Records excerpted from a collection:
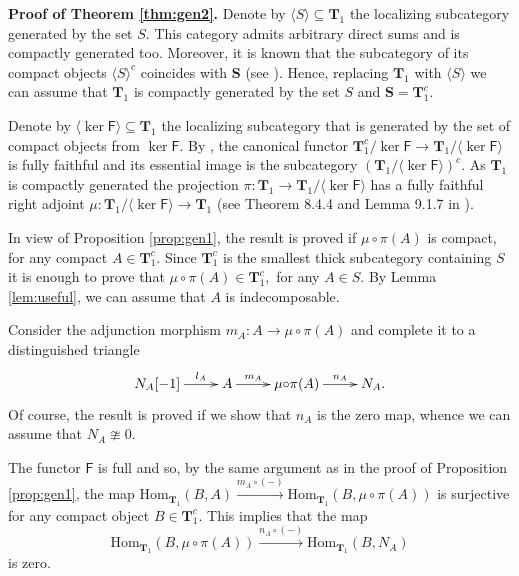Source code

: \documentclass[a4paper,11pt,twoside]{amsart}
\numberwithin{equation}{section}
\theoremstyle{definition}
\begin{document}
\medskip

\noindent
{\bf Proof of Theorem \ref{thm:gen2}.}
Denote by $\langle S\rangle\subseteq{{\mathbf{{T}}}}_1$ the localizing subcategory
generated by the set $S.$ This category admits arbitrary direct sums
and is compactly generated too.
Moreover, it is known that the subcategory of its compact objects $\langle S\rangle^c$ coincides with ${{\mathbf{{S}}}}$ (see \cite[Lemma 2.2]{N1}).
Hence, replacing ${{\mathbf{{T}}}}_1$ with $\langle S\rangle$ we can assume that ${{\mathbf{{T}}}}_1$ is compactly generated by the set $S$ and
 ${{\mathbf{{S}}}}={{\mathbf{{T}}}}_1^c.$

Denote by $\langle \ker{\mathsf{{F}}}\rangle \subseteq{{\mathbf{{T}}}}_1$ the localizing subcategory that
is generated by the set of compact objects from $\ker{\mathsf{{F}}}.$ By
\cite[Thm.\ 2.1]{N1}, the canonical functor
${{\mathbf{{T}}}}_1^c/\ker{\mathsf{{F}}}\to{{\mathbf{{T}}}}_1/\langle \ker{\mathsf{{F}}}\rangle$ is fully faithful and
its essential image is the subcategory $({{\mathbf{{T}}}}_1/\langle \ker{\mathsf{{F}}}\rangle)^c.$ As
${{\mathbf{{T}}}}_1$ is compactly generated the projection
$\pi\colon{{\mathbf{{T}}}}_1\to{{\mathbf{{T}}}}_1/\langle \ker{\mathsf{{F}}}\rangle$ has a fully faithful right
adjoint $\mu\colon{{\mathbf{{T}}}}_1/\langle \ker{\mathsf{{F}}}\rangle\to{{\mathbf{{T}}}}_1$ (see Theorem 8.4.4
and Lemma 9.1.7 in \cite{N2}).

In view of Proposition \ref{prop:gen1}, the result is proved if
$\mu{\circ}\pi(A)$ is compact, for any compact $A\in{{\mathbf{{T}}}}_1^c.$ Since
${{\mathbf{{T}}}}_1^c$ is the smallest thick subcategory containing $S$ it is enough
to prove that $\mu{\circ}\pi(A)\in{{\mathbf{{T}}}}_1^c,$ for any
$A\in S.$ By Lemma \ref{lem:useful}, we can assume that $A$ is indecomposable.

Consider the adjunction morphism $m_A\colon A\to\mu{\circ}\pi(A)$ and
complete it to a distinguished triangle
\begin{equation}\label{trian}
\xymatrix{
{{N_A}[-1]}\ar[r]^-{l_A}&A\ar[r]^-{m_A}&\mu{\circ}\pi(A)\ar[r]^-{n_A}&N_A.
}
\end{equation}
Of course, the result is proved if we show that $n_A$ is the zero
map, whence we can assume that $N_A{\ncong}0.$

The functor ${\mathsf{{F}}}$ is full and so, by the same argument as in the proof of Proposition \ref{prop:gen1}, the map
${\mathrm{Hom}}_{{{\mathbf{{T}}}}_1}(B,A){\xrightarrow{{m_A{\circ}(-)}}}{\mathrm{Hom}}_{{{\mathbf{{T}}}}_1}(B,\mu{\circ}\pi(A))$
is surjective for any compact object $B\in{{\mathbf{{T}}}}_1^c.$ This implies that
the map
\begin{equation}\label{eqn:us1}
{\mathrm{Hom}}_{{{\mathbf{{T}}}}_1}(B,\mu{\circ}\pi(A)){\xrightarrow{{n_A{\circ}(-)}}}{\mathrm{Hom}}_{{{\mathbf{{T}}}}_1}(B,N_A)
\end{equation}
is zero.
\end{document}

--

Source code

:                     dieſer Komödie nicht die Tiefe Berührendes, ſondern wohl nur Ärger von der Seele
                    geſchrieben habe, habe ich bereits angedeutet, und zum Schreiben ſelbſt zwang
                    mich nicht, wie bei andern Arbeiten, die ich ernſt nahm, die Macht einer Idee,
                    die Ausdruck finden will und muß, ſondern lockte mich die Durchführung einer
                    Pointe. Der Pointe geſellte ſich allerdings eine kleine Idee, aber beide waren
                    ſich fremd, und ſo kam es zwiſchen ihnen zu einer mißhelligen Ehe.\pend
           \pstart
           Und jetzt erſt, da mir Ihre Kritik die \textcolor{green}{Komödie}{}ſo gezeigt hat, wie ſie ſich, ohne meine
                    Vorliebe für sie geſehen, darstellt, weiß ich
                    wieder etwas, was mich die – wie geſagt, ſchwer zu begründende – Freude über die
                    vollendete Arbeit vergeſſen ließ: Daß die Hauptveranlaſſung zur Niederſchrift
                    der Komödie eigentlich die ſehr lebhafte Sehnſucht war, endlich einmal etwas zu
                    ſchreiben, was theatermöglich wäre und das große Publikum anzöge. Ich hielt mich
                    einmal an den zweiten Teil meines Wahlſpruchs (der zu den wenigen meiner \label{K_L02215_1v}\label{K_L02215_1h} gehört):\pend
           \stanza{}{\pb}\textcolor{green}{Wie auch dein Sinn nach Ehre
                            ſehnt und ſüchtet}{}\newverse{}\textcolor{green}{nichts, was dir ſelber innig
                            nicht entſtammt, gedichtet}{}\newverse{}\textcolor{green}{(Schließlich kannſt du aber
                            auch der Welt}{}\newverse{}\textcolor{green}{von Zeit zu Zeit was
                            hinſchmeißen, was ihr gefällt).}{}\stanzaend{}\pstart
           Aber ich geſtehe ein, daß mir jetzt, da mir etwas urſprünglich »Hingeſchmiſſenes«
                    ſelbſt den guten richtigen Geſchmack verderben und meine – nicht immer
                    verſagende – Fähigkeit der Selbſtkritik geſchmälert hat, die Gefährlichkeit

...

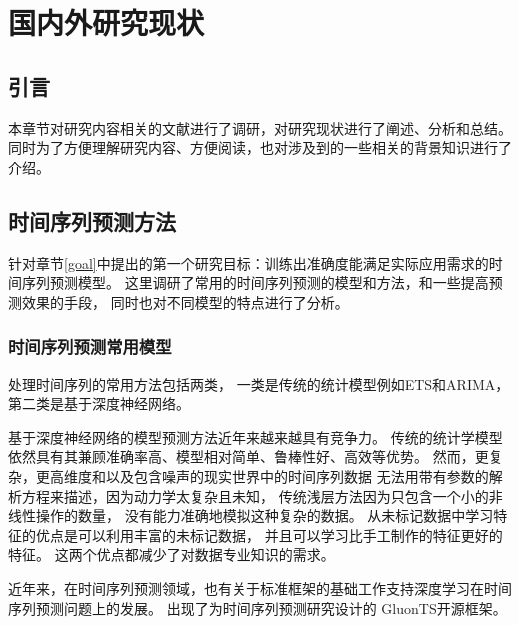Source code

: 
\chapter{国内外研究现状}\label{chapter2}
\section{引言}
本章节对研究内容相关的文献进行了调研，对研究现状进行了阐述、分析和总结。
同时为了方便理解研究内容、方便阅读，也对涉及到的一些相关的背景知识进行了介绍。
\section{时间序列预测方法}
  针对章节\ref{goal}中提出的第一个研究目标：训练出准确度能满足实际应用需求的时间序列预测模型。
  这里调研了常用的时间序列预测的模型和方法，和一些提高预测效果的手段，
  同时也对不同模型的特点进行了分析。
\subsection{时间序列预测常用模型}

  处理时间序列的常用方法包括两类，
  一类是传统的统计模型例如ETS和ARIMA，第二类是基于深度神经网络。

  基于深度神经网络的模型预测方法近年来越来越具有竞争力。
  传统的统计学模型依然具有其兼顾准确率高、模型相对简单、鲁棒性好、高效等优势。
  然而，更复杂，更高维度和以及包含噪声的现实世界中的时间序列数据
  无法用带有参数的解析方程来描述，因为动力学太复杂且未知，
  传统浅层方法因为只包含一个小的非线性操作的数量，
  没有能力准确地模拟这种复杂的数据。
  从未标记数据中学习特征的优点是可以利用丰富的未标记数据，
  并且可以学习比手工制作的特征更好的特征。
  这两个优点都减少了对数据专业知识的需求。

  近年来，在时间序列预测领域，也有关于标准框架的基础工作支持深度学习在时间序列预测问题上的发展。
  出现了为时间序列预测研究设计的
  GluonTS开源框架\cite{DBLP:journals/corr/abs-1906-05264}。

YOUR GOAL |
Could you filter the entries above for lines holding the string "result" and copy them?

WRITTEN SOLUTION |
In view of Proposition \ref{prop:gen1}, the result is proved if
Of course, the result is proved if we show that $n_A$ is the zero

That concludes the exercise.